◆ **GOAL OF THE EXERCISE**:
For each line below that includes the word "random", make a copy.

================================

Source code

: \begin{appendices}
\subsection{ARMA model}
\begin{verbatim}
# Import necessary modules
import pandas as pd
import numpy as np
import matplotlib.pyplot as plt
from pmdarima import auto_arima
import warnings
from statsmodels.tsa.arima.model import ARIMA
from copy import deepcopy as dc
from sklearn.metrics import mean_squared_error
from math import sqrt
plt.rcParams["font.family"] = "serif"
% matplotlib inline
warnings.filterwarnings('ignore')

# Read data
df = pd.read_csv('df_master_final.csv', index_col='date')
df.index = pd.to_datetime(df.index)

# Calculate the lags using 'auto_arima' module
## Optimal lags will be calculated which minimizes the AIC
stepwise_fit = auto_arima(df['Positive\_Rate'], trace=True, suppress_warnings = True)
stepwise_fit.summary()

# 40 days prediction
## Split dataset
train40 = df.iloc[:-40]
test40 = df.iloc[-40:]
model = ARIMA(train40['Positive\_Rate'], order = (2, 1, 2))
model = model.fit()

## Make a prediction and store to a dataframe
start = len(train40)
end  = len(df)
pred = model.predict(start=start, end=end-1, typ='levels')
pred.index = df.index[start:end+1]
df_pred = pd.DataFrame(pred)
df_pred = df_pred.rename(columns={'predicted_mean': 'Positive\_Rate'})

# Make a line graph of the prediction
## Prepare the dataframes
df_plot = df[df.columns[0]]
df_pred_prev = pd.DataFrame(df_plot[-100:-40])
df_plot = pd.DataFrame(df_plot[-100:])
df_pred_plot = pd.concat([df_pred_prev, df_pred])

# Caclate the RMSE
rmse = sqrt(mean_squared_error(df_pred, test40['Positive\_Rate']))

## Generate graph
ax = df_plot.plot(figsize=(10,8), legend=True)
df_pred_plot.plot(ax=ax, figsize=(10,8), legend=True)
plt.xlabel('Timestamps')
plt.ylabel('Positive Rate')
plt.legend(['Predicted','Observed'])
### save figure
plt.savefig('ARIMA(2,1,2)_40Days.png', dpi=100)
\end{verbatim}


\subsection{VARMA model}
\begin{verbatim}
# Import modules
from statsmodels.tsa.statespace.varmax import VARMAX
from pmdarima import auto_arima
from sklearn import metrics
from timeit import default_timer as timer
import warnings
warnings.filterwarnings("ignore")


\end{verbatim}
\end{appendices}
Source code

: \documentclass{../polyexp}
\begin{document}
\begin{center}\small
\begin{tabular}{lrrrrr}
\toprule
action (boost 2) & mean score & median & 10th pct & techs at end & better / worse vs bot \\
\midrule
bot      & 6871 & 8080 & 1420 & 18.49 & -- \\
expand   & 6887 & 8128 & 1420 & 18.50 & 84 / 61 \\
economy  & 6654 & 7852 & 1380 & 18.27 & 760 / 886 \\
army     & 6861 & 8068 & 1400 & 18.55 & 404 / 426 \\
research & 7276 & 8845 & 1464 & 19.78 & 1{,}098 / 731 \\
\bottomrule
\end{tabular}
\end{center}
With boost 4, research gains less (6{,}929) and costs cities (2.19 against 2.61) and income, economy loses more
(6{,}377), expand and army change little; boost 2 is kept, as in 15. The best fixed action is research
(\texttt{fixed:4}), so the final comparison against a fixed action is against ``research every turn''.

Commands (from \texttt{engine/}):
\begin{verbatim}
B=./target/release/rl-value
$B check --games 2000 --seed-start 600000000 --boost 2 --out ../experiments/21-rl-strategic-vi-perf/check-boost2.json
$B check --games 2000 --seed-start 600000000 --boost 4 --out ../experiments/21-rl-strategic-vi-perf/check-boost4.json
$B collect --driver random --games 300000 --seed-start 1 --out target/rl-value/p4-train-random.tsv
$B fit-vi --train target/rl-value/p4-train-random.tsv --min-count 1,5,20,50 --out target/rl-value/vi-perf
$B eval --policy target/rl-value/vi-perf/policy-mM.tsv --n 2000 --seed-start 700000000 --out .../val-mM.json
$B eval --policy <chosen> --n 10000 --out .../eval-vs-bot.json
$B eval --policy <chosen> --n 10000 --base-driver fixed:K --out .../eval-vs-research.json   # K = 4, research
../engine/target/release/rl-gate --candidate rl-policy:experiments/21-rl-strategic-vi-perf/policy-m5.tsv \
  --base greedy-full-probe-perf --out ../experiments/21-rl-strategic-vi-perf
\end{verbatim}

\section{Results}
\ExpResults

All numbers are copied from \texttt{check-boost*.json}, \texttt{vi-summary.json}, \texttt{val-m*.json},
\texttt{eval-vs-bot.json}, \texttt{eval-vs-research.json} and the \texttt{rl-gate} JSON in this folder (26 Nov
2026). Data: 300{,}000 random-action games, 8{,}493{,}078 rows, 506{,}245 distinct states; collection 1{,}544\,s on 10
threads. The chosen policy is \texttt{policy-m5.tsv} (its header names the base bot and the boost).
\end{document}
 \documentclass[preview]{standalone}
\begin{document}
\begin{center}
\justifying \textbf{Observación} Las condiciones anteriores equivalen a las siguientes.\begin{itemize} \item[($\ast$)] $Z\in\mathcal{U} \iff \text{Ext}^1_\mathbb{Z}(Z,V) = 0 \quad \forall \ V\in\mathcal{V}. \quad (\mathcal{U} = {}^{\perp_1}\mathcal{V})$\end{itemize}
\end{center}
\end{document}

================================

◆ **ANSWER SECTION**:
$B collect --driver random --games 300000 --seed-start 1 --out target/rl-value/p4-train-random.tsv
$B fit-vi --train target/rl-value/p4-train-random.tsv --min-count 1,5,20,50 --out target/rl-value/vi-perf
2026). Data: 300{,}000 random-action games, 8{,}493{,}078 rows, 506{,}245 distinct states; collection 1{,}544\,s on 10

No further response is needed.